= MATERIAL SHOWN =
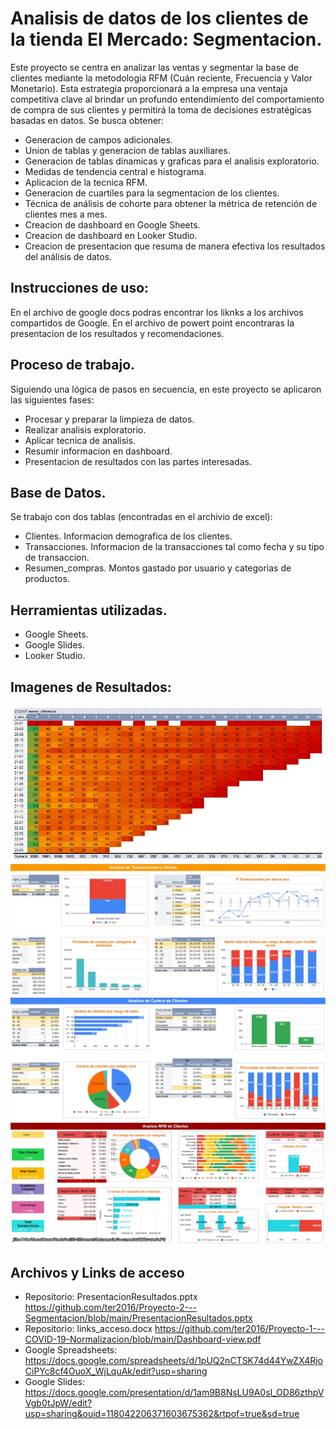 # Analisis de datos de los clientes de la tienda El Mercado: Segmentacion.
Este proyecto se centra en analizar las ventas y segmentar la base de clientes mediante la metodología RFM (Cuán reciente, Frecuencia y Valor Monetario). 
Esta estrategia proporcionará a la empresa una ventaja competitiva clave al brindar un profundo entendimiento del comportamiento de compra de sus clientes y permitirá la toma de decisiones estratégicas basadas en datos.
Se busca obtener:

  - Generacion de campos adicionales.
  - Union de tablas y generacion de tablas auxiliares.
  - Generacion de tablas dinamicas y graficas para el analisis exploratorio.
  - Medidas de tendencia central e histograma.
  - Aplicacion de la tecnica RFM.
  - Generacion de cuartiles para la segmentacion de los clientes.
  - Técnica de análisis de cohorte para obtener la métrica de retención de clientes mes a mes.
  - Creacion de dashboard en Google Sheets.
  - Creacion de dashboard en Looker Studio.
  - Creacion de presentacion que resuma de manera efectiva los resultados del análisis de datos.

## Instrucciones de uso:
En el archivo de google docs podras encontrar los liknks a los archivos compartidos de Google.
En el archivo de powert point encontraras la presentacion de los resultados y recomendaciones.

## Proceso de trabajo.
Siguiendo una lógica de pasos en secuencia, en este proyecto se aplicaron las siguientes fases:
  - Procesar y preparar la limpieza de datos.
  - Realizar analisis exploratorio.
  - Aplicar tecnica de analisis.
  - Resumir informacion en dashboard.
  - Presentacion de resultados con las partes interesadas.

## Base de Datos.
Se trabajo con dos tablas (encontradas en el archivio de excel):
  - Clientes. Informacion demografica de los clientes.
  - Transacciones. Informacion de la transacciones tal como fecha y su tipo de transaccion.
  - Resumen_compras. Montos gastado por usuario y categorias de productos.

## Herramientas utilizadas.
  - Google Sheets.
  - Google Slides.
  - Looker Studio.


## Imagenes de Resultados:
![](https://github.com/ter2016/Proyecto-2---Segmentacion/blob/main/Imgs/D_Mapa%20de%20calor%20por%20cohort.jpg)
![](https://github.com/ter2016/Proyecto-2---Segmentacion/blob/main/Imgs/D_Clientes.jpg)
![](https://github.com/ter2016/Proyecto-2---Segmentacion/blob/main/Imgs/D_Transacciones_Ventas.jpg)
![](https://github.com/ter2016/Proyecto-2---Segmentacion/blob/main/Imgs/D_Analisis_RFM.jpg)

    
## Archivos y Links de acceso
  - Repositorio: PresentacionResultados.pptx  https://github.com/ter2016/Proyecto-2---Segmentacion/blob/main/PresentacionResultados.pptx
  - Repositorio: links_acceso.docx  https://github.com/ter2016/Proyecto-1---COVID-19-Normalizacion/blob/main/Dashboard-view.pdf
  - Google Spreadsheets: https://docs.google.com/spreadsheets/d/1pUQ2nCTSK74d44YwZX4RjoCiPYc8cf4OuoX_WjLquAk/edit?usp=sharing
  - Google Slides: https://docs.google.com/presentation/d/1am9B8NsLU9A0sI_OD86zthpVVgb0tJpW/edit?usp=sharing&ouid=118042206371603675362&rtpof=true&sd=true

= TASK GOAL =
Everything in the records is to be repeated verbatim except the pictures.

= EXERCISE OUTPUT =
 # Analisis de datos de los clientes de la tienda El Mercado: Segmentacion.
Este proyecto se centra en analizar las ventas y segmentar la base de clientes mediante la metodología RFM (Cuán reciente, Frecuencia y Valor Monetario). 
Esta estrategia proporcionará a la empresa una ventaja competitiva clave al brindar un profundo entendimiento del comportamiento de compra de sus clientes y permitirá la toma de decisiones estratégicas basadas en datos.
Se busca obtener:

  - Generacion de campos adicionales.
  - Union de tablas y generacion de tablas auxiliares.
  - Generacion de tablas dinamicas y graficas para el analisis exploratorio.
  - Medidas de tendencia central e histograma.
  - Aplicacion de la tecnica RFM.
  - Generacion de cuartiles para la segmentacion de los clientes.
  - Técnica de análisis de cohorte para obtener la métrica de retención de clientes mes a mes.
  - Creacion de dashboard en Google Sheets.
  - Creacion de dashboard en Looker Studio.
  - Creacion de presentacion que resuma de manera efectiva los resultados del análisis de datos.

## Instrucciones de uso:
En el archivo de google docs podras encontrar los liknks a los archivos compartidos de Google.
En el archivo de powert point encontraras la presentacion de los resultados y recomendaciones.

## Proceso de trabajo.
Siguiendo una lógica de pasos en secuencia, en este proyecto se aplicaron las siguientes fases:
  - Procesar y preparar la limpieza de datos.
  - Realizar analisis exploratorio.
  - Aplicar tecnica de analisis.
  - Resumir informacion en dashboard.
  - Presentacion de resultados con las partes interesadas.

## Base de Datos.
Se trabajo con dos tablas (encontradas en el archivio de excel):
  - Clientes. Informacion demografica de los clientes.
  - Transacciones. Informacion de la transacciones tal como fecha y su tipo de transaccion.
  - Resumen_compras. Montos gastado por usuario y categorias de productos.

## Herramientas utilizadas.
  - Google Sheets.
  - Google Slides.
  - Looker Studio.


## Imagenes de Resultados:
![](https://github.com/ter2016/Proyecto-2---Segmentacion/blob/main/Imgs/D_Mapa%20de%20calor%20por%20cohort.jpg)
![](https://github.com/ter2016/Proyecto-2---Segmentacion/blob/main/Imgs/D_Clientes.jpg)
![](https://github.com/ter2016/Proyecto-2---Segmentacion/blob/main/Imgs/D_Transacciones_Ventas.jpg)
![](https://github.com/ter2016/Proyecto-2---Segmentacion/blob/main/Imgs/D_Analisis_RFM.jpg)

    
## Archivos y Links de acceso
  - Repositorio: PresentacionResultados.pptx  https://github.com/ter2016/Proyecto-2---Segmentacion/blob/main/PresentacionResultados.pptx
  - Repositorio: links_acceso.docx  https://github.com/ter2016/Proyecto-1---COVID-19-Normalizacion/blob/main/Dashboard-view.pdf
  - Google Spreadsheets: https://docs.google.com/spreadsheets/d/1pUQ2nCTSK74d44YwZX4RjoCiPYc8cf4OuoX_WjLquAk/edit?usp=sharing
  - Google Slides: https://docs.google.com/presentation/d/1am9B8NsLU9A0sI_OD86zthpVVgb0tJpW/edit?usp=sharing&ouid=118042206371603675362&rtpof=true&sd=true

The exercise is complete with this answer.